Century of progress

In 1707, the Act of Union was passed. Under this agreement, the Scottish parliament was dissolved and some of its members joined the English and Welsh parliament in London and the former two kingdoms became one ´United Kingdom of Great Britain´. However, Scotland retained its own system of law, more similar to continental European system and it does so to this day.

Britain was governed under a mixed constitution, achieved through the Glorious Revolution of 1689. The monarch ruled in conjunction with the two houses of parliament. All three parties were closely involved in political decisions.

Within Parliament, two opponent groups were formed. One group, the Whigs, were the political descendants of the parliamentarians. They supported the Protestant values of hard work and thrift. The other group, the Tories, had a greater respect for the idea of the monarchy and the importance of the Anglican Church. This was the beginning of the party system in Britain.

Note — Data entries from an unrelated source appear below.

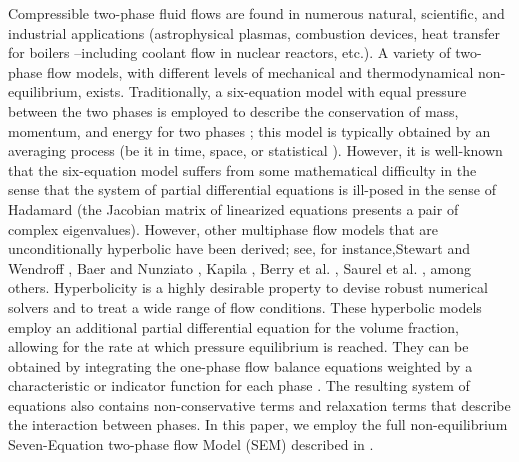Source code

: \documentclass[preprint,10pt]{elsarticle}
\begin{document}
Compressible two-phase fluid flows are found in numerous natural, scientific, and industrial applications (astrophysical plasmas, 
combustion devices, heat transfer for boilers --including coolant flow in nuclear reactors, etc.). 
A variety of two-phase flow models, with different levels of mechanical and thermodynamical non-equilibrium, exists. 
Traditionally, a six-equation model with equal pressure between the two phases is employed to describe the conservation of mass, 
momentum, and energy for two phases \cite{Stadtke}; this model is typically obtained by an averaging process (be it in time, space,
or statistical \cite{BruceStewart1984363}). However, it is well-known that the six-equation model 
suffers from some mathematical difficulty in the sense that the system of partial differential equations is ill-posed in the sense of Hadamard 
(the Jacobian matrix of linearized equations presents a pair of complex eigenvalues). 
However, other multiphase flow models that are unconditionally hyperbolic have been derived; see, for instance,Stewart and Wendroff \cite{BruceStewart1984363}, 
Baer and Nunziato \cite{BaerNunziato}, Kapila \cite{Kapila_2001,Berry_NED2010}, Berry et al. \cite{Berry_1985}, Saurel et al. \cite{Saurel_2001a,Saurel_2001b}, 
among others. Hyperbolicity is a highly desirable property to devise robust numerical solvers and to treat a wide range of flow conditions.
These hyperbolic models employ an additional partial differential equation for the volume fraction, allowing for the rate at 
which pressure equilibrium is reached.  They can be obtained by integrating the one-phase flow balance equations weighted by a characteristic 
or indicator function for each phase \cite{DrewPassman}. The resulting system of equations also contains non-conservative terms and relaxation terms that 
describe the interaction between phases. In this paper, we employ the full non-equilibrium Seven-Equation two-phase flow Model 
(SEM) described in \cite{Berry_1985,BaerNunziato,Saurel_2001b,Berry_NED2010}.
\end{document}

The monarchs of the eighteenth century were Hanoverian Germans with interests on the European continent. The first of them, George I, Elector of Hanover, became king in accordance with the Act of Settlement, 1702. The act stipulated that, after the death of the childless Queen Anne (the last legitimate Stuart monarch) the British monarchy should be Protestant and Hanoverian. George could not even speak English. Perhaps this situation encouraged the habit whereby the monarch appointed one principal, or prime, minister from the ranks of Parliament to head his government. It was also during this century that the system of an annual budget drawn up by the monarch´s Treasury officials for the approval of Parliament was established.

During the Hanoverian era, Britain experienced considerable demographic growth, the birth of an industrial economy, and extensive social change.